Brief:
Collect all lines containing the word "only" from the data.
>>>
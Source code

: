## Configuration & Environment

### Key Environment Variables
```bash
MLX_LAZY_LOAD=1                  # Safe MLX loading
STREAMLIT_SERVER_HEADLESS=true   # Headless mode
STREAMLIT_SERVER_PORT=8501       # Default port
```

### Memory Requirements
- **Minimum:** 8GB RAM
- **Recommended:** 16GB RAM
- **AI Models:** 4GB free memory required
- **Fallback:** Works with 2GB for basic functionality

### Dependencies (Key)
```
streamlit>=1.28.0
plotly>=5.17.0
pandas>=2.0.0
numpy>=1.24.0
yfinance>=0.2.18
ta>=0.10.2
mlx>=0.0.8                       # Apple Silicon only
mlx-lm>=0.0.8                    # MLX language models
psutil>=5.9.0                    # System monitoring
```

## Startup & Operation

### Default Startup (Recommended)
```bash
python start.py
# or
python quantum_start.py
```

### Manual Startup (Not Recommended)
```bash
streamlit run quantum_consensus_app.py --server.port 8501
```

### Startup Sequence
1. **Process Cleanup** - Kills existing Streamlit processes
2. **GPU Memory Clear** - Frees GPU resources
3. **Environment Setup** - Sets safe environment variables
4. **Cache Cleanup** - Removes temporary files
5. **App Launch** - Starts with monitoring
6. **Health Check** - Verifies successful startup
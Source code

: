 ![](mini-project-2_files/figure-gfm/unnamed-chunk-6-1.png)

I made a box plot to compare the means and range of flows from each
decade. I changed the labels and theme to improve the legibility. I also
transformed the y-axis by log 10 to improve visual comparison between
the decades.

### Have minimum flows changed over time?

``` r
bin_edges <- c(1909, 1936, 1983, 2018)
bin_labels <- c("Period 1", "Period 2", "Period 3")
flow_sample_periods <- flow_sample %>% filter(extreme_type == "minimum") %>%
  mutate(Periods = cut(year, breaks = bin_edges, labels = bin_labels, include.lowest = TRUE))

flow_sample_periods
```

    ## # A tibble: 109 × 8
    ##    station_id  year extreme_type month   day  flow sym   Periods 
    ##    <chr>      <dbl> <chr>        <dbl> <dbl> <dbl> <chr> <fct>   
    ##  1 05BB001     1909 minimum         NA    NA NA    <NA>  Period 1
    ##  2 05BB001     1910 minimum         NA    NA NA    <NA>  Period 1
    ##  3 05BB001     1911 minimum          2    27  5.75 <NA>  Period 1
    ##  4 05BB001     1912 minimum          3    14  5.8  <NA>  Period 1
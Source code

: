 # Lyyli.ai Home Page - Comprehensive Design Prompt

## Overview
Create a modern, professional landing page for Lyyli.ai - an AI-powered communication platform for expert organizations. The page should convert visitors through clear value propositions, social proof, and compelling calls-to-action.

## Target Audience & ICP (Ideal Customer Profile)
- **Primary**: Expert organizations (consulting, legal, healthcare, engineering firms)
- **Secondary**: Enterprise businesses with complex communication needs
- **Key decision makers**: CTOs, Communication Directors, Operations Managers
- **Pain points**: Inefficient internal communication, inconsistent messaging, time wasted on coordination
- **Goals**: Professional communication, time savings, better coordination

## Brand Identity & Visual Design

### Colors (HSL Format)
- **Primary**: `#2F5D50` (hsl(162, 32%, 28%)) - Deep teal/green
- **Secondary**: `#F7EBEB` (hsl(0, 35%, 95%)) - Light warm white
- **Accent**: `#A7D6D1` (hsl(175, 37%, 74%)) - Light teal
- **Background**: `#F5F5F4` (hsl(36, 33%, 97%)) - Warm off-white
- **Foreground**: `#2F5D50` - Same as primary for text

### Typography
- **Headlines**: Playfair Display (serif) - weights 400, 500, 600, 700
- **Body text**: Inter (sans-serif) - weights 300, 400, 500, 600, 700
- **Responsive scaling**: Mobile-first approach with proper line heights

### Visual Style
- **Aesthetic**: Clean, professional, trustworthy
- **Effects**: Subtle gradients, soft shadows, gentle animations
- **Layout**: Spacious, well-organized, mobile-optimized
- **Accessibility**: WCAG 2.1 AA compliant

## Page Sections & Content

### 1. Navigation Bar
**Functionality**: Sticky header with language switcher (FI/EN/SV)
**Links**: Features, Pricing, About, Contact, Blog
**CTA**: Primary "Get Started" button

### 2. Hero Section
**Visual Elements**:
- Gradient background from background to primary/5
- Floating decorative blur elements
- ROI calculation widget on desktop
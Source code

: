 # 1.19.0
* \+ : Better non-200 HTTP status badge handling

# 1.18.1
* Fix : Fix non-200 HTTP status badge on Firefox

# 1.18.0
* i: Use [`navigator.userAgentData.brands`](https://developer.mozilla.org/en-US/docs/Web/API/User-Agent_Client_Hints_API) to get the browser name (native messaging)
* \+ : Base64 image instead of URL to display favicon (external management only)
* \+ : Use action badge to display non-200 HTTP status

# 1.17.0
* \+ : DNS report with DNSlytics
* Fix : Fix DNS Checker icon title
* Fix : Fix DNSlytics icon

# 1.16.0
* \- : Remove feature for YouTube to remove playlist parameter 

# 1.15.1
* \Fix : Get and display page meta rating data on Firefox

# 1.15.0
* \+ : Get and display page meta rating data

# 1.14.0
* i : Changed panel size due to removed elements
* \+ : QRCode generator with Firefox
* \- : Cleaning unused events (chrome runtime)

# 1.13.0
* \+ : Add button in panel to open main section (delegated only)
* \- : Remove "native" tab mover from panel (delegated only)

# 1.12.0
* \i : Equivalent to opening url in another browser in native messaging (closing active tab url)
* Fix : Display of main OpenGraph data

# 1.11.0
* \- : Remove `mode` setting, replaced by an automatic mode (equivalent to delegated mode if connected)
<<<
Answer to this exercise:
mlx>=0.0.8                       # Apple Silicon only
* \+ : Base64 image instead of URL to display favicon (external management only)
* \+ : Add button in panel to open main section (delegated only)
* \- : Remove "native" tab mover from panel (delegated only)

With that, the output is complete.